Interview With an Author: Richard Wolinsky

Daryl M., Librarian, West Valley Regional Branch Library,
Space Ships! Ray Guns! Martian Octopods! book edited by Richard Wolinsky

Richard Wolinsky co-hosted and produced Probabilities, a half-hour radio program devoted to science fiction, mystery, and mainstream fiction, from 1977 to 1995 on KPFA-FM. He took the program solo in 2002, renamed it Bookwaves, and it is still running. Along the way, he has spoken with most of the English-speaking world's leading authors, including Peter Carey, Joseph Heller, William Kennedy, Margaret Atwood, Anne Rice, Gore Vidal, James Ellroy, Joyce Carol Oates, Norman Mailer, Salman Rushdie, E.L. Doctorow, and many others. Wolinsky's interviews have been published in numerous venues, including the San Francisco Bay Guardian, Heavy Metal, Mystery Scene Magazine, and in such books as Feast of Fear: Conversations with Stephen King, The Louis L'Amour Companion, and Macabre II: Stephen King & Clive Barker. Wolinsky was born and raised in New York City and has lived in the San Francisco Bay Area since 1978. Space Ships! Ray Guns! Martian Octopods! is a collection created from interviews with Speculative Fiction authors on Probabilities and Bookwaves, and he recently talked about it with Daryl Maxwell for the LAPL Blog.

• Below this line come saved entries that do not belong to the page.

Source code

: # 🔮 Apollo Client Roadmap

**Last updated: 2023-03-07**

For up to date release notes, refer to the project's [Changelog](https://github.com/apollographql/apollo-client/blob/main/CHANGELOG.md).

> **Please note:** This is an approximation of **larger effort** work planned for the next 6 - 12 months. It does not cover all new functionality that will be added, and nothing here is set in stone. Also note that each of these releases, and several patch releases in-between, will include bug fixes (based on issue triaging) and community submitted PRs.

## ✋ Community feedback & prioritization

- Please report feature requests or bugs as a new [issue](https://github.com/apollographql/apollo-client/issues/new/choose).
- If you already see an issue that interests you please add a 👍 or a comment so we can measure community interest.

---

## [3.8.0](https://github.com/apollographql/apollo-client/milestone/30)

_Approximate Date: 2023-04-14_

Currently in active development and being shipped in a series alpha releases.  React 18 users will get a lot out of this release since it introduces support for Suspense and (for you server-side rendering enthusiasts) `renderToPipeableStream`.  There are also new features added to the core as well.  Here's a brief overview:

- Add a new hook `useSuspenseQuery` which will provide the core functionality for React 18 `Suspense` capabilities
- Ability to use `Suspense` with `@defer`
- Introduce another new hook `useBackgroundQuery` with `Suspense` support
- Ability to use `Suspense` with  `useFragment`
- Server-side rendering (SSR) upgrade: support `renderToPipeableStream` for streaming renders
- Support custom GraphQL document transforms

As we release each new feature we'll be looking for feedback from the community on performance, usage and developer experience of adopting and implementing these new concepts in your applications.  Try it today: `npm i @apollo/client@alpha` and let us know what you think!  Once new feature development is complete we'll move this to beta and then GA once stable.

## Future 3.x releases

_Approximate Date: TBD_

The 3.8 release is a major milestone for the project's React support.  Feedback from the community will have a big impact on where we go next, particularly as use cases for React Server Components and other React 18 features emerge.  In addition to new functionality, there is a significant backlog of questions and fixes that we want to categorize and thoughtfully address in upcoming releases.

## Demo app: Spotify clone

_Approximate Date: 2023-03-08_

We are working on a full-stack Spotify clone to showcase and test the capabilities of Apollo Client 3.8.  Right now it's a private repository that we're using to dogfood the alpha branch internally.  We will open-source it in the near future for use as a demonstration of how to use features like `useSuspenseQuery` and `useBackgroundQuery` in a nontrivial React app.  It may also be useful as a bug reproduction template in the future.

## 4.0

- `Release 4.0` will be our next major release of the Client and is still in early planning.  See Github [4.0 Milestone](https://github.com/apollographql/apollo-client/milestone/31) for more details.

Both the Foreword by Richard A. Lupoff and your Introduction describe attempts that were made over the years to present the interviews conducted on Probabilities in book form, but they never worked out for various reasons. How did Space Ships! Ray Guns! Martian Octopods! finally come to fruition?

Twenty-five years ago, the book made the rounds; some of the editors liked it ("I'll buy it when it's published, but I won't publish it:") and others rejected it outright.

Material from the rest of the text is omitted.